__EXERCISE__: Nothing but the pictures should be dropped; repeat the rest of the data below exactly.

__PROVIDED DATA__:

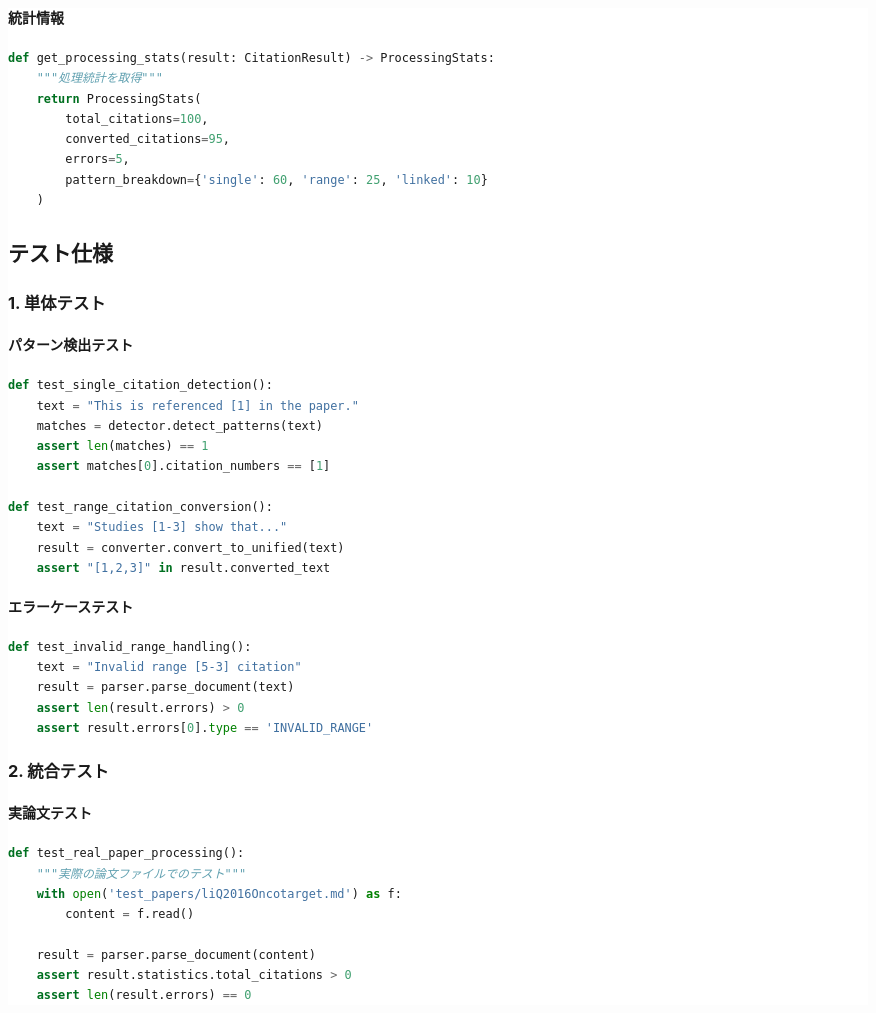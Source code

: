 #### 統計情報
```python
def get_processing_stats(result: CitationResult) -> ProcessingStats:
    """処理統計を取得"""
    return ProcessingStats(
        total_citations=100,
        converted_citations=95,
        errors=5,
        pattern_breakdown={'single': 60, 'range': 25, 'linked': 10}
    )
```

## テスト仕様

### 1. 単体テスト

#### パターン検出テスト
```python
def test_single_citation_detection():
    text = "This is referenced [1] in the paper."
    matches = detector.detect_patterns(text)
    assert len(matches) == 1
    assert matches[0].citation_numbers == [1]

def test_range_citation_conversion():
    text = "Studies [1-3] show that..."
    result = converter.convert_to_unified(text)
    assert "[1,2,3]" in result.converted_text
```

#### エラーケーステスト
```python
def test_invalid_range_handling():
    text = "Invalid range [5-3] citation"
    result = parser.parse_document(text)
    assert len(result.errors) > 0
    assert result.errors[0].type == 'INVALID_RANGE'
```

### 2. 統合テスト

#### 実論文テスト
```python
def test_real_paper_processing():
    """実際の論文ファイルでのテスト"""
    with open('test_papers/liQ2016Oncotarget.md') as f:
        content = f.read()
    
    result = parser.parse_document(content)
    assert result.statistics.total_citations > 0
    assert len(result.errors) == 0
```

__EXERCISE SOLUTION__:
Source code

: #### 統計情報
```python
def get_processing_stats(result: CitationResult) -> ProcessingStats:
    """処理統計を取得"""
    return ProcessingStats(
        total_citations=100,
        converted_citations=95,
        errors=5,
        pattern_breakdown={'single': 60, 'range': 25, 'linked': 10}
    )
```

## テスト仕様

### 1. 単体テスト

#### パターン検出テスト
```python
def test_single_citation_detection():
    text = "This is referenced [1] in the paper."
    matches = detector.detect_patterns(text)
    assert len(matches) == 1
    assert matches[0].citation_numbers == [1]

def test_range_citation_conversion():
    text = "Studies [1-3] show that..."
    result = converter.convert_to_unified(text)
    assert "[1,2,3]" in result.converted_text
```

#### エラーケーステスト
```python
def test_invalid_range_handling():
    text = "Invalid range [5-3] citation"
    result = parser.parse_document(text)
    assert len(result.errors) > 0
    assert result.errors[0].type == 'INVALID_RANGE'
```

### 2. 統合テスト

#### 実論文テスト
```python
def test_real_paper_processing():
    """実際の論文ファイルでのテスト"""
    with open('test_papers/liQ2016Oncotarget.md') as f:
        content = f.read()
    
    result = parser.parse_document(content)
    assert result.statistics.total_citations > 0
    assert len(result.errors) == 0
```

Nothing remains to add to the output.